▶ [DATA PROVIDED]
==============================

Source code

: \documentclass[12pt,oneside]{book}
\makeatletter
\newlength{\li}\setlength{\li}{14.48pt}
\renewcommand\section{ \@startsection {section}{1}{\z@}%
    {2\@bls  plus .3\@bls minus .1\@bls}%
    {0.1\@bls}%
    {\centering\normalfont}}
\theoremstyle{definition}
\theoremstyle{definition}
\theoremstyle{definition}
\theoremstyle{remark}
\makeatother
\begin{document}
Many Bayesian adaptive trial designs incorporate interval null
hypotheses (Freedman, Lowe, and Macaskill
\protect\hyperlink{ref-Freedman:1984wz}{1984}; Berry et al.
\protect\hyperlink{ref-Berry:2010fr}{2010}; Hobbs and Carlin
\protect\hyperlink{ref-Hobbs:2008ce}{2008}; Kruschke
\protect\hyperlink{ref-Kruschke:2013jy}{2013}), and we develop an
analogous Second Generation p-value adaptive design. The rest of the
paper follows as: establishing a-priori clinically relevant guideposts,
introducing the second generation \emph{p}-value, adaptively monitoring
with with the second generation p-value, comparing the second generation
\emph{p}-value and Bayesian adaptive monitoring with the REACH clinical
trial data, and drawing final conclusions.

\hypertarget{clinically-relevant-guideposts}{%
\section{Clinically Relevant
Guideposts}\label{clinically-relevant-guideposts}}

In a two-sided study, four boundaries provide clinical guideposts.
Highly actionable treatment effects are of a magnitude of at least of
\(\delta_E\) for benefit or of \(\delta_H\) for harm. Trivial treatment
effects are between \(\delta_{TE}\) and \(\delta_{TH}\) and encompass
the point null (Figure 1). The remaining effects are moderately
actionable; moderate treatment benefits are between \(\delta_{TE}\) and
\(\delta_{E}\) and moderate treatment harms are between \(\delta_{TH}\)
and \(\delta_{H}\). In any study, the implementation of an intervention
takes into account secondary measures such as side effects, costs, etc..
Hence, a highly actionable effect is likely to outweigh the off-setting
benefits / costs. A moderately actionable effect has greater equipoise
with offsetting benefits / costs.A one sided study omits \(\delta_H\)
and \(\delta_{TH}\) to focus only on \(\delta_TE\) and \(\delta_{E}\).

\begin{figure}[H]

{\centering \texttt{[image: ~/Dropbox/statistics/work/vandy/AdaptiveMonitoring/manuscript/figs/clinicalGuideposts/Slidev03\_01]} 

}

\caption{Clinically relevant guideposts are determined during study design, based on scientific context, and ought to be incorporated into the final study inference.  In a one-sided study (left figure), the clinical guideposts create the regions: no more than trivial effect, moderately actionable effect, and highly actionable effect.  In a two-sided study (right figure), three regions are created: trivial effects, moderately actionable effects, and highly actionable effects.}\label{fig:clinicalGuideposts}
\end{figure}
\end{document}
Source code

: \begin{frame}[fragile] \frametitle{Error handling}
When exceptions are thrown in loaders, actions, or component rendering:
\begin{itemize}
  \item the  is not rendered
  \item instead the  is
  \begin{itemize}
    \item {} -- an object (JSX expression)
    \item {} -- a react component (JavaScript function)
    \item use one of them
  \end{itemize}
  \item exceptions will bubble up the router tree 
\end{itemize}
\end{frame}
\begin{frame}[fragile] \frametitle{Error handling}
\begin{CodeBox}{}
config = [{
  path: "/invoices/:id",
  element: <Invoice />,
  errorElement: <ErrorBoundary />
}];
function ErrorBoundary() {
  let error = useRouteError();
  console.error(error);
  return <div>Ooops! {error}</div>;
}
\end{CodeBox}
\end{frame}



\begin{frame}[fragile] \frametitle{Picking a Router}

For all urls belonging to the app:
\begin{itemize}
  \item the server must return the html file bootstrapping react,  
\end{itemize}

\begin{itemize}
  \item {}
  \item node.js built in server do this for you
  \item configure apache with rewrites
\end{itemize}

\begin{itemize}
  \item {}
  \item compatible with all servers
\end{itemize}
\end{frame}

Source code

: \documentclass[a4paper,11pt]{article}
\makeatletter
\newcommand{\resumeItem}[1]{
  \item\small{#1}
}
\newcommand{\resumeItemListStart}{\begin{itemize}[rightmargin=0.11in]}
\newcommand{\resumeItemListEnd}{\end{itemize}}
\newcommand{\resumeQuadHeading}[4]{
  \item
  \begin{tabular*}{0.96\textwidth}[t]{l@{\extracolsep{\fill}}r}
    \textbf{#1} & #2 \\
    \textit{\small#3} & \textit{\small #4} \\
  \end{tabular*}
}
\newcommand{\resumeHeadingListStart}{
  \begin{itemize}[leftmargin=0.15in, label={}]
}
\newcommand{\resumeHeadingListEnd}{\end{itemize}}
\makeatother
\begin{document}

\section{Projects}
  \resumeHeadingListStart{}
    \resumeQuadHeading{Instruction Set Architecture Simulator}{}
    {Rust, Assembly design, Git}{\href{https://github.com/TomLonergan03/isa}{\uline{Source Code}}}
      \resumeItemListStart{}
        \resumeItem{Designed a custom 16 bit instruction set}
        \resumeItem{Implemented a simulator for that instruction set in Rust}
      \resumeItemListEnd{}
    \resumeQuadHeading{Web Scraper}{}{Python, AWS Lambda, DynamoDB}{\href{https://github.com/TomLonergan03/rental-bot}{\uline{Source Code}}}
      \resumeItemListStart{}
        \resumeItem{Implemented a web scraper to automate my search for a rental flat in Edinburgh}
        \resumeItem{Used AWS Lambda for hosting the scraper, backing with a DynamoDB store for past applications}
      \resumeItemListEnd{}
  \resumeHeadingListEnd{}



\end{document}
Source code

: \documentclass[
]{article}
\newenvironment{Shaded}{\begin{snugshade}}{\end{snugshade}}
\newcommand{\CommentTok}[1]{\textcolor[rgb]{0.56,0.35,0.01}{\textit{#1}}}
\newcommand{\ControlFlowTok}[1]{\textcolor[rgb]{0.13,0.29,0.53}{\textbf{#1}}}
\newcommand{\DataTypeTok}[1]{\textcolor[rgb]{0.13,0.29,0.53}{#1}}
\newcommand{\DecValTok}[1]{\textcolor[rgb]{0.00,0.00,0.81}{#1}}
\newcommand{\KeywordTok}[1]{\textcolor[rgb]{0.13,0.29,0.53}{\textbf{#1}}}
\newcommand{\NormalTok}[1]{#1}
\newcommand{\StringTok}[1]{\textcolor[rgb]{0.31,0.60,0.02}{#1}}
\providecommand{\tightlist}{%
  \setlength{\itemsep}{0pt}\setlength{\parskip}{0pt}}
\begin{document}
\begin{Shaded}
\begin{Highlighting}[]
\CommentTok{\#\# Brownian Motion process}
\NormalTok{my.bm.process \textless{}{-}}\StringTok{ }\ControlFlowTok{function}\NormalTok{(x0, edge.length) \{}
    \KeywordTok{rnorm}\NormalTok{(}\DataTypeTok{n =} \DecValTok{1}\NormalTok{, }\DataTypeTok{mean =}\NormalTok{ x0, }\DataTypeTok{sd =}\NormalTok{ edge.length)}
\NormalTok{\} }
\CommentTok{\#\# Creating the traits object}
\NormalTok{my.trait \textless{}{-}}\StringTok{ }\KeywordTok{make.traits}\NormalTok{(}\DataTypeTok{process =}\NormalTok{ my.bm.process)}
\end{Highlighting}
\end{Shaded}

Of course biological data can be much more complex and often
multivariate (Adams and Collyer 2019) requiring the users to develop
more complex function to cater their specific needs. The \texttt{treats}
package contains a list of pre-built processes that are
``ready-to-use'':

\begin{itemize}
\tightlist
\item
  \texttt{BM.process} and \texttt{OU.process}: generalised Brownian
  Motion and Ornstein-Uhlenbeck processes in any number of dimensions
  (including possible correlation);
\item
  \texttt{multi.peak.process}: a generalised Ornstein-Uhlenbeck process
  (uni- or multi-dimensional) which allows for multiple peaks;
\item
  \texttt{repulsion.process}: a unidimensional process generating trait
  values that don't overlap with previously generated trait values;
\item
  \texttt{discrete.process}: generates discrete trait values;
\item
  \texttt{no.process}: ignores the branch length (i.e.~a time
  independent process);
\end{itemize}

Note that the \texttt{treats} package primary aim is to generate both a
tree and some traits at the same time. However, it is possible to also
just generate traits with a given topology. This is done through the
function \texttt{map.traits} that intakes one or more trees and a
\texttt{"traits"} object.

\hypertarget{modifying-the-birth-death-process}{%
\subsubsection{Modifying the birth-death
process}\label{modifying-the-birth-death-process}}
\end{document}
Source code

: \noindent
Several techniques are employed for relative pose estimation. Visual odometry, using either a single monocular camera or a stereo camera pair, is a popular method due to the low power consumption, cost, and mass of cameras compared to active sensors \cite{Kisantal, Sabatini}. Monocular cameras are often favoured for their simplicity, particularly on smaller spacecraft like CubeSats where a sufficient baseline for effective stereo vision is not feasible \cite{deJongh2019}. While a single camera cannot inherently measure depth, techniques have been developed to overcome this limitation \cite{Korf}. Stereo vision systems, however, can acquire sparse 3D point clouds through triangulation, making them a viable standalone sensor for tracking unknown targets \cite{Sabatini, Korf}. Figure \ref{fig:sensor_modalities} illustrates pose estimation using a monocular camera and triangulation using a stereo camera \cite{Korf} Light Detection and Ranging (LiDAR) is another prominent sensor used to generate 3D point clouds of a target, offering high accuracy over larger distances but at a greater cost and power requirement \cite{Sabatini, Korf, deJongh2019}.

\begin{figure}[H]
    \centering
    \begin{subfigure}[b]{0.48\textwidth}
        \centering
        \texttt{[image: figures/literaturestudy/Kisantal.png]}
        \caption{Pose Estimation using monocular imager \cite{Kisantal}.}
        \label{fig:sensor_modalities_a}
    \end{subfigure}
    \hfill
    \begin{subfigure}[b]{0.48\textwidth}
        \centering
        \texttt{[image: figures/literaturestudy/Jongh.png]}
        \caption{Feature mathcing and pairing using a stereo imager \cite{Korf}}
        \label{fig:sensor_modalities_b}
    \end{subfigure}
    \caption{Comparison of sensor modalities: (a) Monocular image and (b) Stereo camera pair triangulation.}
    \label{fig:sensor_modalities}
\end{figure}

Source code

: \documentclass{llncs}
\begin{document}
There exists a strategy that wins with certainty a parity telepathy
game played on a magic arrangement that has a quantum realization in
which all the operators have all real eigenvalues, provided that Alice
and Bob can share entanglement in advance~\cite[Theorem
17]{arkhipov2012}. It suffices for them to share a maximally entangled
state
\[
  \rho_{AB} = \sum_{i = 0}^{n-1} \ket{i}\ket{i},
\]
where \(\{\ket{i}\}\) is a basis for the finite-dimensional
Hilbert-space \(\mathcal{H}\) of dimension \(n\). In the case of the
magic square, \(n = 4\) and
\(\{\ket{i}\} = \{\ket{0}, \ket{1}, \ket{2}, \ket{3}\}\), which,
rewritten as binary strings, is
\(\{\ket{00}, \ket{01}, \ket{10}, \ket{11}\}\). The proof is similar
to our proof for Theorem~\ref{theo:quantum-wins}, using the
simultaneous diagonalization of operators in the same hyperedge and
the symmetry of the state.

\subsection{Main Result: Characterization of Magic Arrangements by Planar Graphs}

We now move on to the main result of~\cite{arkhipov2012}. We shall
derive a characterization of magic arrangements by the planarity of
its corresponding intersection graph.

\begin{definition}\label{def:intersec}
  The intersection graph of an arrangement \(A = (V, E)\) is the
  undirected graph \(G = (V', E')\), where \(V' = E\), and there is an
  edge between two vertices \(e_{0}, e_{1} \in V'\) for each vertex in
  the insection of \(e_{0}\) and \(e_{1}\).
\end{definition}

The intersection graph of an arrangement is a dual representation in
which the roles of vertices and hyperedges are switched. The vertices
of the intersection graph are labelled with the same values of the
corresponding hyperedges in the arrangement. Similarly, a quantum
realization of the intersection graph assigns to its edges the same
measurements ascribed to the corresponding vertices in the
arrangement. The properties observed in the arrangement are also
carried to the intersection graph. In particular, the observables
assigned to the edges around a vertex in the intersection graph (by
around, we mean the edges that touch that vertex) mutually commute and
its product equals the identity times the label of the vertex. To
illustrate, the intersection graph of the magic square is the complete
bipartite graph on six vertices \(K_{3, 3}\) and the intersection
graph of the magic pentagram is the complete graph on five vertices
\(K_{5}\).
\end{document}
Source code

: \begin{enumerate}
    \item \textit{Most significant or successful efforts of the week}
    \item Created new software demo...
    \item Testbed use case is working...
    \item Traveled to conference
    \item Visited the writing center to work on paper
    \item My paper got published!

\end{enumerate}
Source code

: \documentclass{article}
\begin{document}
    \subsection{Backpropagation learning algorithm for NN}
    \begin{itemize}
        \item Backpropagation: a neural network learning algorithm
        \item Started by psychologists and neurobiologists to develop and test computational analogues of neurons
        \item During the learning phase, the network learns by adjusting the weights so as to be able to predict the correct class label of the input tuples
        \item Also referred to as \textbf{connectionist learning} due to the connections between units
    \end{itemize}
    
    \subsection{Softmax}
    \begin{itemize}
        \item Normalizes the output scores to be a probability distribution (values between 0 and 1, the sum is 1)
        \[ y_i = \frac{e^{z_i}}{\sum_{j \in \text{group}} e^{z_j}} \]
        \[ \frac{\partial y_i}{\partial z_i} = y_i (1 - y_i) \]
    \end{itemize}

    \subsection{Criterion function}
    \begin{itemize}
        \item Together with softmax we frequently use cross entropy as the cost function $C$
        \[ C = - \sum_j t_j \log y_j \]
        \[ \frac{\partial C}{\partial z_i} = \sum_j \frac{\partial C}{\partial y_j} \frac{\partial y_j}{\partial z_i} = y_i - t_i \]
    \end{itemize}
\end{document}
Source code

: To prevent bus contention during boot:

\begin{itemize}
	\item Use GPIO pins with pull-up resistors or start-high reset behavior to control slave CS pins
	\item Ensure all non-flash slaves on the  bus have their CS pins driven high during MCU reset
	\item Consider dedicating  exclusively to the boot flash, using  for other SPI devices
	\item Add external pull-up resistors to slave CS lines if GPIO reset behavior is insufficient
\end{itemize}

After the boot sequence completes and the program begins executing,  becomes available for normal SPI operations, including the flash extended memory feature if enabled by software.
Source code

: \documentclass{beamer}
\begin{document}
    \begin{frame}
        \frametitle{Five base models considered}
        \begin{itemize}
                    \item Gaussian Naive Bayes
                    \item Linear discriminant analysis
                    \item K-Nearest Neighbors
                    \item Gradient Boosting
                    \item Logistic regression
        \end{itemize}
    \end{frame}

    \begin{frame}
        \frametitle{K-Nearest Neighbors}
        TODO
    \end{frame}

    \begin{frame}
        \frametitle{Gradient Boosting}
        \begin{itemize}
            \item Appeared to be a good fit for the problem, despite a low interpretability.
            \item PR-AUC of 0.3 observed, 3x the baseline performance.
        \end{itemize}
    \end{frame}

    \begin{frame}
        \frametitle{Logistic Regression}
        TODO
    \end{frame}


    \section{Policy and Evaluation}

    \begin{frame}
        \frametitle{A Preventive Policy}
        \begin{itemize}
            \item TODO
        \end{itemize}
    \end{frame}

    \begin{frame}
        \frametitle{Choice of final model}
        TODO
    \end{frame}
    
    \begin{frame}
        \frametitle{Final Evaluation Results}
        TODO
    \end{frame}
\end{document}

==============================

▶ [PROBLEM DETAILS]
Please print the material above exactly as it appears, from its first line through the line containing "harm. Trivial treatment", inclusive, and stop there.

▶ [REPLY]
Source code

: \documentclass[12pt,oneside]{book}
\makeatletter
\newlength{\li}\setlength{\li}{14.48pt}
\renewcommand\section{ \@startsection {section}{1}{\z@}%
    {2\@bls  plus .3\@bls minus .1\@bls}%
    {0.1\@bls}%
    {\centering\normalfont}}
\theoremstyle{definition}
\theoremstyle{definition}
\theoremstyle{definition}
\theoremstyle{remark}
\makeatother
\begin{document}
Many Bayesian adaptive trial designs incorporate interval null
hypotheses (Freedman, Lowe, and Macaskill
\protect\hyperlink{ref-Freedman:1984wz}{1984}; Berry et al.
\protect\hyperlink{ref-Berry:2010fr}{2010}; Hobbs and Carlin
\protect\hyperlink{ref-Hobbs:2008ce}{2008}; Kruschke
\protect\hyperlink{ref-Kruschke:2013jy}{2013}), and we develop an
analogous Second Generation p-value adaptive design. The rest of the
paper follows as: establishing a-priori clinically relevant guideposts,
introducing the second generation \emph{p}-value, adaptively monitoring
with with the second generation p-value, comparing the second generation
\emph{p}-value and Bayesian adaptive monitoring with the REACH clinical
trial data, and drawing final conclusions.

\hypertarget{clinically-relevant-guideposts}{%
\section{Clinically Relevant
Guideposts}\label{clinically-relevant-guideposts}}

In a two-sided study, four boundaries provide clinical guideposts.
Highly actionable treatment effects are of a magnitude of at least of
\(\delta_E\) for benefit or of \(\delta_H\) for harm. Trivial treatment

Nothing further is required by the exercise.